◆ What needs to be done:
Lines to return, exactly: from the line with "Sure! Let’s delve" to the line with "#### **Key Points:**" in the entries below, both included.

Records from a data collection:
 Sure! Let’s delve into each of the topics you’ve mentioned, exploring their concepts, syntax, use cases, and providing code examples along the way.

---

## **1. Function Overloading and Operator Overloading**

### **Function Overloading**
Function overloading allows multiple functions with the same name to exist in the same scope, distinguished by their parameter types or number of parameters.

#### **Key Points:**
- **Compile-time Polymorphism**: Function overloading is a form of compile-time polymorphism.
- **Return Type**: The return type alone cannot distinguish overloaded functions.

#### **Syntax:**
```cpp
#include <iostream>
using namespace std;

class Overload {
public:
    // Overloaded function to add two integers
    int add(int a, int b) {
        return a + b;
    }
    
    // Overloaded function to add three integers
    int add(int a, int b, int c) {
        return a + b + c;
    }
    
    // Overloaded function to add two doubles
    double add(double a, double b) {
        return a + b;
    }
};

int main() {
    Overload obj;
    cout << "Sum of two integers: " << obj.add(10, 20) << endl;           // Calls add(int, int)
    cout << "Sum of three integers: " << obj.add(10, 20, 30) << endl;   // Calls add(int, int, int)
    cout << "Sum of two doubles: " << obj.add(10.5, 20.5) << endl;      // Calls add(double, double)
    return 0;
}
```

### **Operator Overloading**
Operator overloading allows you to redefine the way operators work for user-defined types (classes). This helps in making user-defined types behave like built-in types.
--
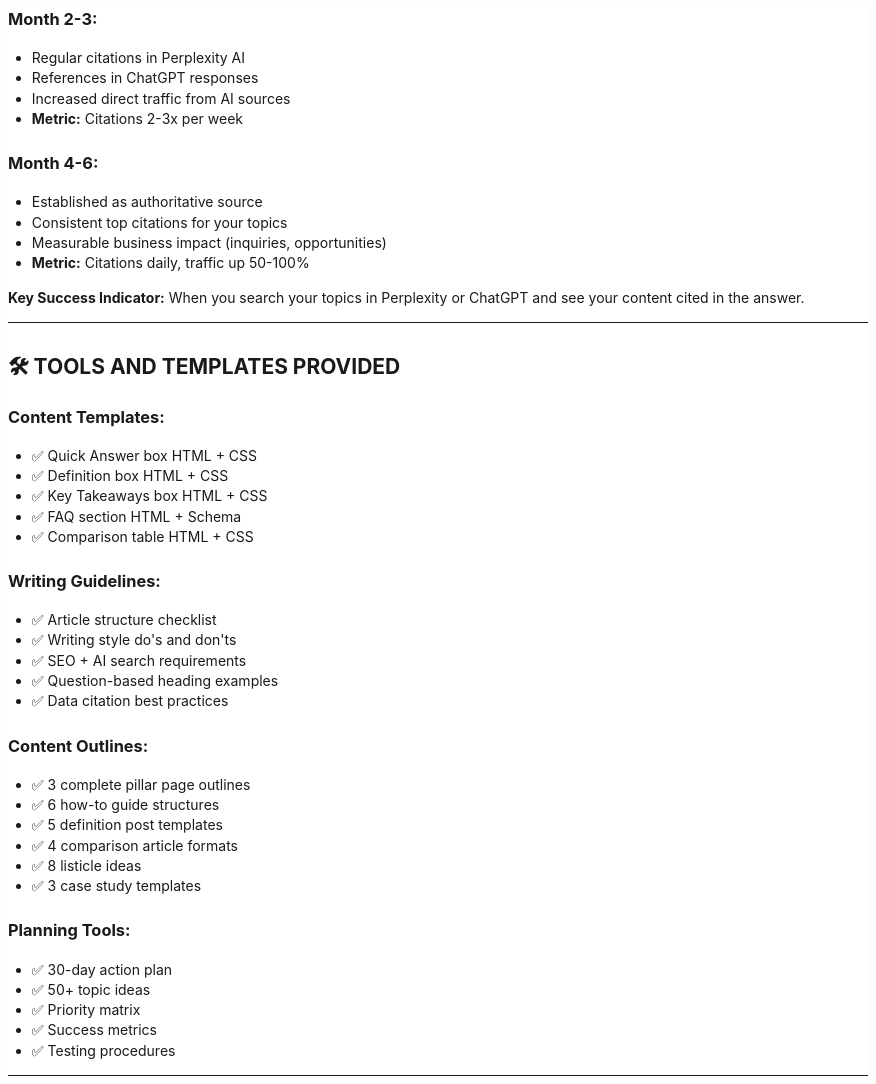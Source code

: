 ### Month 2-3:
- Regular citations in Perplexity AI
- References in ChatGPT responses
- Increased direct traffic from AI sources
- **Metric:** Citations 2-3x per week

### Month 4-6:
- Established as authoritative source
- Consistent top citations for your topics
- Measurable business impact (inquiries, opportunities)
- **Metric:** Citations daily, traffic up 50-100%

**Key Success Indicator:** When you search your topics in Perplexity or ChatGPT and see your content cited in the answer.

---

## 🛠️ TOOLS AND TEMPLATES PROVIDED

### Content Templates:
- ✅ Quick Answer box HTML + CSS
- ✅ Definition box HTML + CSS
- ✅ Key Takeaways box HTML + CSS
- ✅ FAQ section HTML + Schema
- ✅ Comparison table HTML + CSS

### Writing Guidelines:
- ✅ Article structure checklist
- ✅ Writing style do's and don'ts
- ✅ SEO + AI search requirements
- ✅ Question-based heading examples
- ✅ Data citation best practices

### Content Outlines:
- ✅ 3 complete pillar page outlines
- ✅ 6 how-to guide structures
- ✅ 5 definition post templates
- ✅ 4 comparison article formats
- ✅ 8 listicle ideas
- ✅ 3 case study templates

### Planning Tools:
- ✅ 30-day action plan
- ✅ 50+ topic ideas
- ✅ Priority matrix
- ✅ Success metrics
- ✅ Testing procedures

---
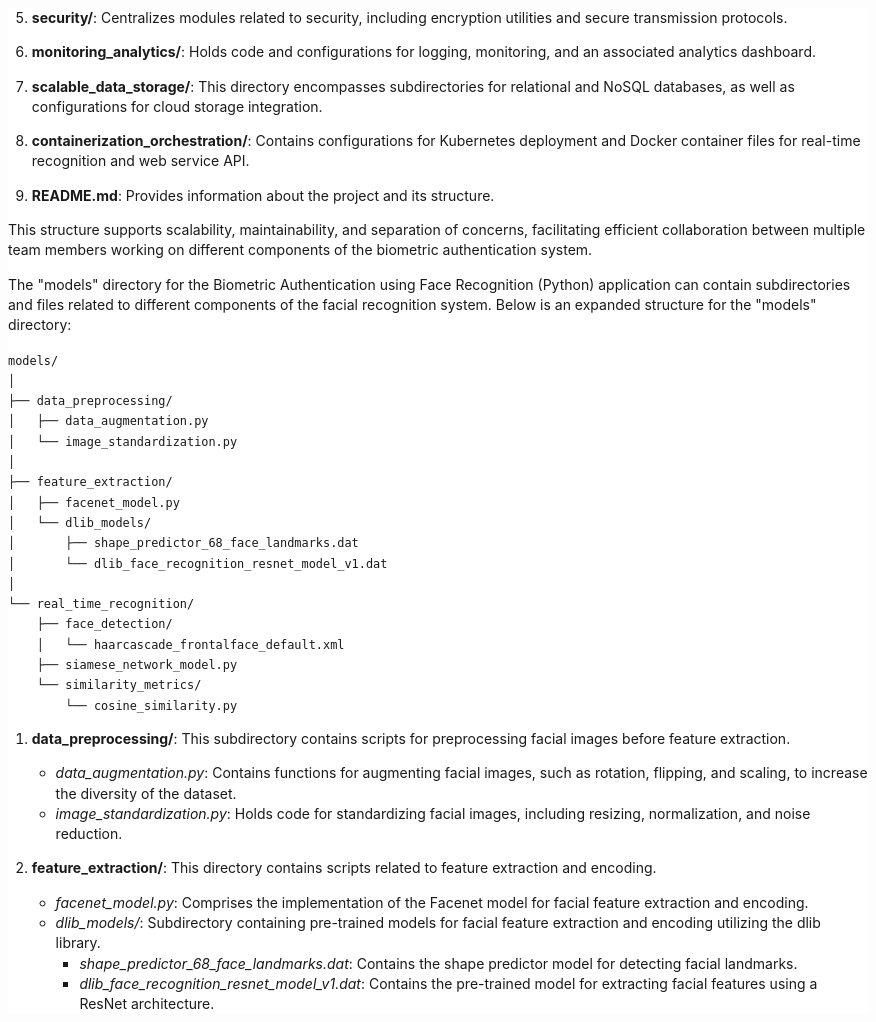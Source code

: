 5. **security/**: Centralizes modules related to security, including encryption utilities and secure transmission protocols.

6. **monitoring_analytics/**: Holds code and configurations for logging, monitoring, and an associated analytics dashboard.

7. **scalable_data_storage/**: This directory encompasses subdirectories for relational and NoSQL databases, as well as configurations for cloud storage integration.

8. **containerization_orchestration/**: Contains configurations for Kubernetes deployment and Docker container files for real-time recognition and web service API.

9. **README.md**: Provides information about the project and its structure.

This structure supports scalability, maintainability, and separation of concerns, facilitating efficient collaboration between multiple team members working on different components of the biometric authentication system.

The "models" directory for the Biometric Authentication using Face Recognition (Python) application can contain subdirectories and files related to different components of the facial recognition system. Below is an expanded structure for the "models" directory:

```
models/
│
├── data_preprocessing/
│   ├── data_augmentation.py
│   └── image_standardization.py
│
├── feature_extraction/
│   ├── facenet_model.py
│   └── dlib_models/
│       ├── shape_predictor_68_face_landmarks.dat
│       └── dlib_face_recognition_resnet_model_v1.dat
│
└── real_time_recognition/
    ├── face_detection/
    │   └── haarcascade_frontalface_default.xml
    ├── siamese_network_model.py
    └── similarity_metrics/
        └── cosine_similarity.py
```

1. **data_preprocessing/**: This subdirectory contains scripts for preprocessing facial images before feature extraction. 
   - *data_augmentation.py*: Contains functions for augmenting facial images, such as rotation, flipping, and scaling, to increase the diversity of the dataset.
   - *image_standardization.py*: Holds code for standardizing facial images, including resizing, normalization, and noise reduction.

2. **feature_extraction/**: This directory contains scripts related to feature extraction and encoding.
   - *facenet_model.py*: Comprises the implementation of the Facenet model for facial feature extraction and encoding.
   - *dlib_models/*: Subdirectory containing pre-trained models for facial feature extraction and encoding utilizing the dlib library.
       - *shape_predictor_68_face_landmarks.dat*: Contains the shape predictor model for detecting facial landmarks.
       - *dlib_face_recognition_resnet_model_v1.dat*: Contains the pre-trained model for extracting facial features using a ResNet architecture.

◆ Result of the task:
 Sure! Let’s delve into each of the topics you’ve mentioned, exploring their concepts, syntax, use cases, and providing code examples along the way.

---

## **1. Function Overloading and Operator Overloading**

### **Function Overloading**
Function overloading allows multiple functions with the same name to exist in the same scope, distinguished by their parameter types or number of parameters.

#### **Key Points:**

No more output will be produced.